Je m’arrête dans une station-service. Quelques minutes plus tard, l’appli me demande si j’ai apprécié mon repas au casse-croûte – appelons-le Snack-bar Chez Raymond –, sauf que je ne m’étais pas arrêté dans un casse-croûte…

Vérification faite : le casse-croûte est voisin de la station-service. Mon iPhone a capté le signal du casse-croûte. Sur quelque serveur, il y a donc cette info : j’ai fait un arrêt à côté de ce casse-croûte. Et cette donnée vaut quelque chose pour quelqu’un. Je ne sais pas si je suis à l’aise avec le fait qu’une trace de cette escale existe.

Je m’appelle Patrick Lagacé, je suis fait de poussières d’étoiles, comme tous les êtres humains. Mais je suis un vecteur de données numériques innombrables.

Ces poussières numériques sont invisibles, inodores et incolores : autant d’empreintes que nous laissons partout sur les plages des internets.

Invisibles, inodores et incolores… Mais nos données numériques, mises bout à bout, lorsque partagées avec des intermédiaires comme des publicitaires, ont un poids certain : un marché de 1000 milliards d’euros pour l’Europe seulement, d’ici 2020, selon un article du Point.

Je suis assez vieux pour me souvenir de la naissance de Google, il y a 20 ans cette année. Je suis assez vieux pour me souvenir de l’arrivée du iPhone. Je suis assez vieux pour me souvenir du monde tel qu’il était avant que le numérique ne devienne une nouvelle frontière, un nouveau territoire intangible de nos vies réelles. Je ne m’ennuie pas de cette époque. Les outils numériques nous facilitent la vie de mille manières, souvent inouïes.

Mais… Parce qu’il y a un mais…

Je ne me souviens pas d’avoir été consulté sur l’utilisation de mes données.

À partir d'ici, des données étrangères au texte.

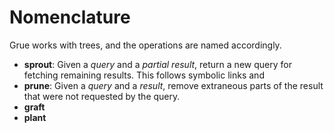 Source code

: # Nomenclature

Grue works with trees, and the operations are named accordingly.

- **sprout**: Given a _query_ and a _partial result_, return a new query for fetching remaining results. This follows symbolic links and
- **prune**: Given a _query_ and a _result_, remove extraneous parts of the result that were not requested by the query.
- **graft**
- **plant**
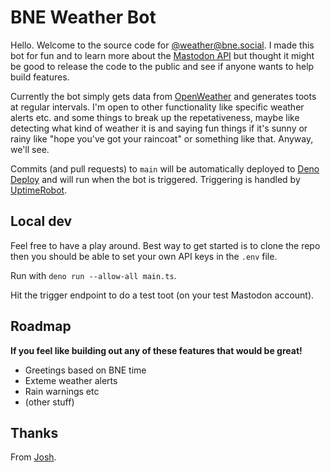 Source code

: # BNE Weather Bot

Hello. Welcome to the source code for [@weather@bne.social](https://bne.social/@weather). I made this bot for fun and to learn more about the [Mastodon API](https://docs.joinmastodon.org/api/) but thought it might be good to release the code to the public and see if anyone wants to help build features.

Currently the bot simply gets data from [OpenWeather](https://openweathermap.org/) and generates toots at regular intervals. I'm open to other functionality like specific weather alerts etc. and some things to break up the repetativeness, maybe like detecting what kind of weather it is and saying fun things if it's sunny or rainy like "hope you've got your raincoat" or something like that. Anyway, we'll see.

Commits (and pull requests) to `main` will be automatically deployed to [Deno Deploy](https://deno.com/deploy) and will run when the bot is triggered. Triggering is handled by [UptimeRobot](https://uptimerobot.com/).

## Local dev

Feel free to have a play around. Best way to get started is to clone the repo then you should be able to set your own API keys in the `.env` file.

Run with `deno run --allow-all main.ts`.

Hit the trigger endpoint to do a test toot (on your test Mastodon account).

## Roadmap

**If you feel like building out any of these features that would be great!**

* Greetings based on BNE time
* Exteme weather alerts
* Rain warnings etc
* (other stuff)

## Thanks

From [Josh](https://bne.social/@phocks).
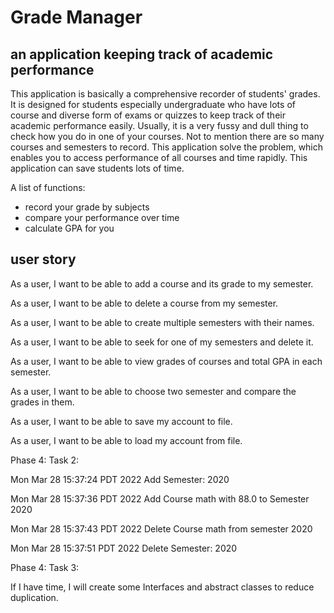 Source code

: # Grade Manager

## an application keeping track of academic performance

This application is basically a comprehensive recorder of students' grades. 
It is designed for students especially undergraduate 
who have lots of course and diverse form of exams or quizzes to keep track 
of their academic performance easily. Usually, it is a very fussy and dull thing to 
check how you do in one of your courses. Not to mention there are so many courses 
and semesters to record. This application solve the problem, which enables you to access 
performance of all courses and time rapidly. This application can 
save students lots of time.

A list of functions:
- record your grade by subjects
- compare your performance over time
- calculate GPA for you

## user story

As a user, I want to be able to add a course and its grade to my semester.

As a user, I want to be able to delete a course from my semester.

As a user, I want to be able to create multiple semesters with their names. 

As a user, I want to be able to seek for one of my semesters and delete it.

As a user, I want to be able to view grades of courses and total GPA in each semester. 

As a user, I want to be able to choose two semester and compare the grades in them. 

As a user, I want to be able to save my account to file.

As a user, I want to be able to load my account from file.

Phase 4: Task 2:

Mon Mar 28 15:37:24 PDT 2022
Add Semester: 2020

Mon Mar 28 15:37:36 PDT 2022
Add Course math with 88.0 to Semester 2020

Mon Mar 28 15:37:43 PDT 2022
Delete Course math from semester 2020

Mon Mar 28 15:37:51 PDT 2022
Delete Semester: 2020

Phase 4: Task 3:

If I have time, I will create some Interfaces and abstract classes to reduce duplication.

Je ne me souviens pas d’avoir consenti à la dissémination éternelle et perpétuelle de mes données. Quand et comment y ai-je consenti ? Seule Siri, l’assistante vocale de mon iPhone, le sait.

Comme tout le monde, j’ai accepté la transaction implicite entre ma personne et les outils numériques : je cède ces données en bloc dans les contrats d’utilisation de service incompréhensibles et en retour, je peux jouir de ces outils qui me facilitent la vie… ou qui l’égayent.

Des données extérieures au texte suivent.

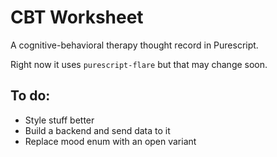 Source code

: # CBT Worksheet

A cognitive-behavioral therapy thought record in Purescript.

Right now it uses `purescript-flare` but that may change soon.

## To do:

- Style stuff better
- Build a backend and send data to it
- Replace mood enum with an open variant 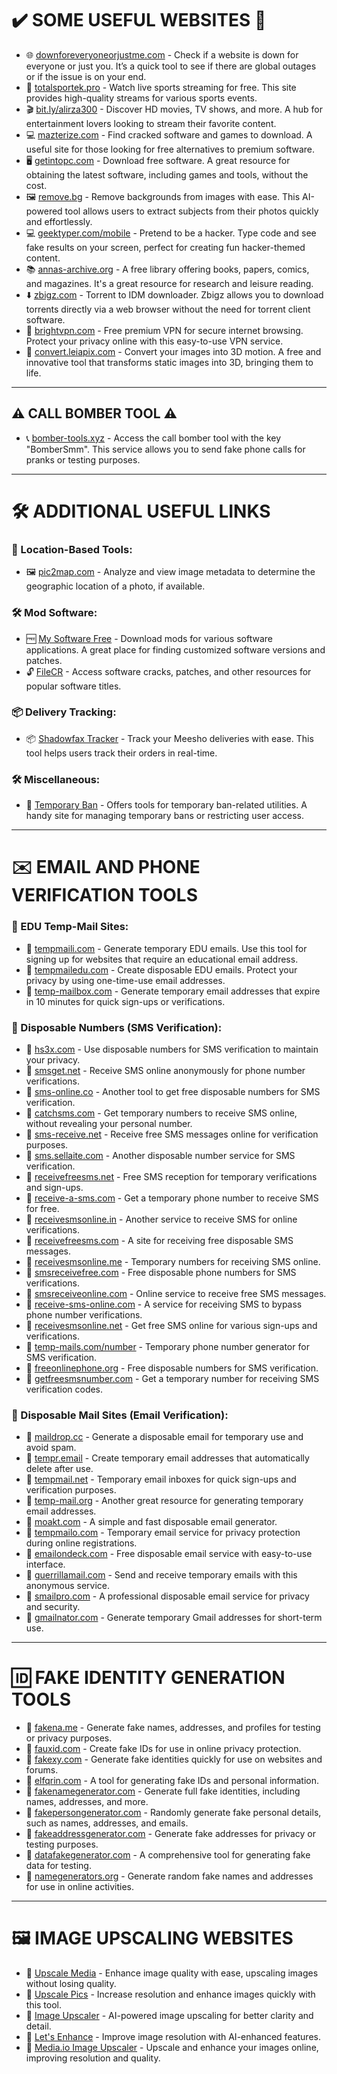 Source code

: # ✔️ SOME USEFUL WEBSITES 👀

- 🌐 [downforeveryoneorjustme.com](https://downforeveryoneorjustme.com/) - Check if a website is down for everyone or just you. It’s a quick tool to see if there are global outages or if the issue is on your end.
- 🏅 [totalsportek.pro](https://totalsportek.pro/) - Watch live sports streaming for free. This site provides high-quality streams for various sports events.
- 🎬 [bit.ly/alirza300](https://bit.ly/alirza300) - Discover HD movies, TV shows, and more. A hub for entertainment lovers looking to stream their favorite content.
- 💻 [mazterize.com](https://www.mazterize.com/) - Find cracked software and games to download. A useful site for those looking for free alternatives to premium software.
- 🖥️ [getintopc.com](https://getintopc.com/) - Download free software. A great resource for obtaining the latest software, including games and tools, without the cost.
- 🖼️ [remove.bg](https://remove.bg/) - Remove backgrounds from images with ease. This AI-powered tool allows users to extract subjects from their photos quickly and effortlessly.
- 💻 [geektyper.com/mobile](https://geektyper.com/mobile/) - Pretend to be a hacker. Type code and see fake results on your screen, perfect for creating fun hacker-themed content.
- 📚 [annas-archive.org](https://annas-archive.org/) - A free library offering books, papers, comics, and magazines. It's a great resource for research and leisure reading.
- ⬇️ [zbigz.com](http://www.zbigz.com/) - Torrent to IDM downloader. Zbigz allows you to download torrents directly via a web browser without the need for torrent client software.
- 🔐 [brightvpn.com](https://brightvpn.com/) - Free premium VPN for secure internet browsing. Protect your privacy online with this easy-to-use VPN service.
- 🔄 [convert.leiapix.com](https://convert.leiapix.com/) - Convert your images into 3D motion. A free and innovative tool that transforms static images into 3D, bringing them to life.

---

## ⚠️ CALL BOMBER TOOL ⚠️

- 📞 [bomber-tools.xyz](https://bomber-tools.xyz/) - Access the call bomber tool with the key "BomberSmm". This service allows you to send fake phone calls for pranks or testing purposes.

---

# 🛠️ ADDITIONAL USEFUL LINKS

### 📍 Location-Based Tools:
- 🖼️ [pic2map.com](https://www.pic2map.com/) - Analyze and view image metadata to determine the geographic location of a photo, if available.

### 🛠️ Mod Software:
- 🆓 [My Software Free](https://mysoftwarefree.com/) - Download mods for various software applications. A great place for finding customized software versions and patches.
- 🔓 [FileCR](https://filecr.com/en/?id=96796361088) - Access software cracks, patches, and other resources for popular software titles.

### 📦 Delivery Tracking:
- 📦 [Shadowfax Tracker](https://tracker.shadowfax.in/#/) - Track your Meesho deliveries with ease. This tool helps users track their orders in real-time.

### 🛠️ Miscellaneous:
- 🚫 [Temporary Ban](https://api-bruxiintk.online/tempban.html) - Offers tools for temporary ban-related utilities. A handy site for managing temporary bans or restricting user access.

---

# ✉️ EMAIL AND PHONE VERIFICATION TOOLS

### 🏫 EDU Temp-Mail Sites:
- 📨 [tempmaili.com](https://tempmaili.com) - Generate temporary EDU emails. Use this tool for signing up for websites that require an educational email address.
- 📨 [tempmailedu.com](https://tempmailedu.com) - Create disposable EDU emails. Protect your privacy by using one-time-use email addresses.
- 📨 [temp-mailbox.com](https://temp-mailbox.com/10minutemail) - Generate temporary email addresses that expire in 10 minutes for quick sign-ups or verifications.

### 📱 Disposable Numbers (SMS Verification):
- 💬 [hs3x.com](https://hs3x.com) - Use disposable numbers for SMS verification to maintain your privacy.
- 💬 [smsget.net](https://smsget.net) - Receive SMS online anonymously for phone number verifications.
- 💬 [sms-online.co](https://sms-online.co) - Another tool to get free disposable numbers for SMS verification.
- 💬 [catchsms.com](https://catchsms.com) - Get temporary numbers to receive SMS online, without revealing your personal number.
- 💬 [sms-receive.net](https://sms-receive.net) - Receive free SMS messages online for verification purposes.
- 💬 [sms.sellaite.com](https://sms.sellaite.com) - Another disposable number service for SMS verification.
- 💬 [receivefreesms.net](https://receivefreesms.net) - Free SMS reception for temporary verifications and sign-ups.
- 💬 [receive-a-sms.com](https://receive-a-sms.com) - Get a temporary phone number to receive SMS for free.
- 💬 [receivesmsonline.in](https://receivesmsonline.in) - Another service to receive SMS for online verifications.
- 💬 [receivefreesms.com](https://receivefreesms.com) - A site for receiving free disposable SMS messages.
- 💬 [receivesmsonline.me](https://receivesmsonline.me) - Temporary numbers for receiving SMS online.
- 💬 [smsreceivefree.com](https://smsreceivefree.com) - Free disposable phone numbers for SMS verifications.
- 💬 [smsreceiveonline.com](https://smsreceiveonline.com) - Online service to receive free SMS messages.
- 💬 [receive-sms-online.com](https://receive-sms-online.com) - A service for receiving SMS to bypass phone number verifications.
- 💬 [receivesmsonline.net](https://receivesmsonline.net) - Get free SMS online for various sign-ups and verifications.
- 💬 [temp-mails.com/number](https://temp-mails.com/number) - Temporary phone number generator for SMS verification.
- 💬 [freeonlinephone.org](https://freeonlinephone.org) - Free disposable numbers for SMS verification.
- 💬 [getfreesmsnumber.com](https://getfreesmsnumber.com) - Get a temporary number for receiving SMS verification codes.

### 📧 Disposable Mail Sites (Email Verification):
- 📨 [maildrop.cc](https://maildrop.cc) - Generate a disposable email for temporary use and avoid spam.
- 📨 [tempr.email](https://tempr.email) - Create temporary email addresses that automatically delete after use.
- 📨 [tempmail.net](https://tempmail.net) - Temporary email inboxes for quick sign-ups and verification purposes.
- 📨 [temp-mail.org](https://temp-mail.org) - Another great resource for generating temporary email addresses.
- 📨 [moakt.com](https://www.moakt.com) - A simple and fast disposable email generator.
- 📨 [tempmailo.com](https://tempmailo.com) - Temporary email service for privacy protection during online registrations.
- 📨 [emailondeck.com](https://www.emailondeck.com) - Free disposable email service with easy-to-use interface.
- 📨 [guerrillamail.com](https://www.guerrillamail.com) - Send and receive temporary emails with this anonymous service.
- 📨 [smailpro.com](https://smailpro.com) - A professional disposable email service for privacy and security.
- 📨 [gmailnator.com](https://gmailnator.com) - Generate temporary Gmail addresses for short-term use.

---

# 🆔 FAKE IDENTITY GENERATION TOOLS

- 📝 [fakena.me](https://fakena.me) - Generate fake names, addresses, and profiles for testing or privacy purposes.
- 📝 [fauxid.com](https://fauxid.com) - Create fake IDs for use in online privacy protection.
- 📝 [fakexy.com](https://www.fakexy.com) - Generate fake identities quickly for use on websites and forums.
- 📝 [elfqrin.com](https://www.elfqrin.com/fakeid.php8) - A tool for generating fake IDs and personal information.
- 📝 [fakenamegenerator.com](https://www.fakenamegenerator.com) - Generate full fake identities, including names, addresses, and more.
- 📝 [fakepersongenerator.com](https://www.fakepersongenerator.com) - Randomly generate fake personal details, such as names, addresses, and emails.
- 📝 [fakeaddressgenerator.com](https://www.fakeaddressgenerator.com) - Generate fake addresses for privacy or testing purposes.
- 📝 [datafakegenerator.com](https://datafakegenerator.com/generador.php) - A comprehensive tool for generating fake data for testing.
- 📝 [namegenerators.org](https://namegenerators.org/fake-name-generator-gr) - Generate random fake names and addresses for use in online activities.

---

# 🖼️ IMAGE UPSCALING WEBSITES

- 🌟 [Upscale Media](https://www.upscale.media/upload) - Enhance image quality with ease, upscaling images without losing quality.
- 🌟 [Upscale Pics](https://upscalepics.com/) - Increase resolution and enhance images quickly with this tool.
- 🌟 [Image Upscaler](https://imageupscaler.com/) - AI-powered image upscaling for better clarity and detail.
- 🌟 [Let's Enhance](https://letsenhance.io/) - Improve image resolution with AI-enhanced features.
- 🌟 [Media.io Image Upscaler](https://www.media.io/image-upscaler.html) - Upscale and enhance your images online, improving resolution and quality.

Luc Lefebvre, président de Crypto.Québec, organisme à but non lucratif qui fait la promotion des meilleures pratiques en matière de protection des données : « Le déséquilibre entre ce que les gouvernements et les entreprises savent à propos de nous, et ce que nous savons, nous, à propos de nous-mêmes, grâce aux données, est aberrant. »

Chaque jour, nous disséminons des données ultra-personnelles ; chaque jour, ces données sont stockées, utilisées, croisées au profit de quelqu’un, quelque part. Et ce quelqu’un, ce n’est pas vous.

La souveraineté sur nos données est un enjeu majeur du XXIe siècle, qui-sera-numérique-ou-ne-sera-pas. Elle pose la question de ce que nous sommes, au fond : citoyens ou consommateurs ?

Luc Lefebvre, encore : « Les compagnies optimisent ces données pour faire de nous de parfaits consommateurs… Au mépris de notre état de citoyens. »

Le contrôle de nos données est un enjeu majeur du XXIe siècle, mais je cherche le début du commencement d’une réflexion sérieuse au Canada. Et je ne trouve pas. Les médias en parlent un peu, des groupes de citoyens – comme Crypto.Québec – font de la pédagogie populaire…

Mais où sont les institutions ?

En Europe, la réflexion est entamée, et elle est robuste. En mai, le Règlement général sur la protection des données (RGPD) entrera en vigueur dans les pays de l’Union européenne. Le RGPD tente de rétablir l’équilibre entre les citoyens-consommateurs et les entreprises qui font commerce des données numériques. C’est un cadre qui introduit, selon certaines voix, une véritable révolution du consentement.

Ici, il y a un commissaire à la protection de la vie privée du Canada qui tente d’être à l’avant-garde de ces enjeux. Le commissaire est plein de bonne foi, mais il évolue dans le cadre d’une Loi sur la protection des renseignements personnels qui date de… 1983, l’année du film WarGames, où un jeune hacker passe près de déclencher une guerre nucléaire avec son IMSAI 8080.

« À l’époque [de la promulgation de la loi], écrivait le commissaire en septembre dernier dans son rapport annuel, l’ordinateur personnel en était à ses balbutiements, le World Wide Web n’existait pas et le concepteur de Facebook n’était pas encore né… »

On part de loin, Siri, de très, très loin.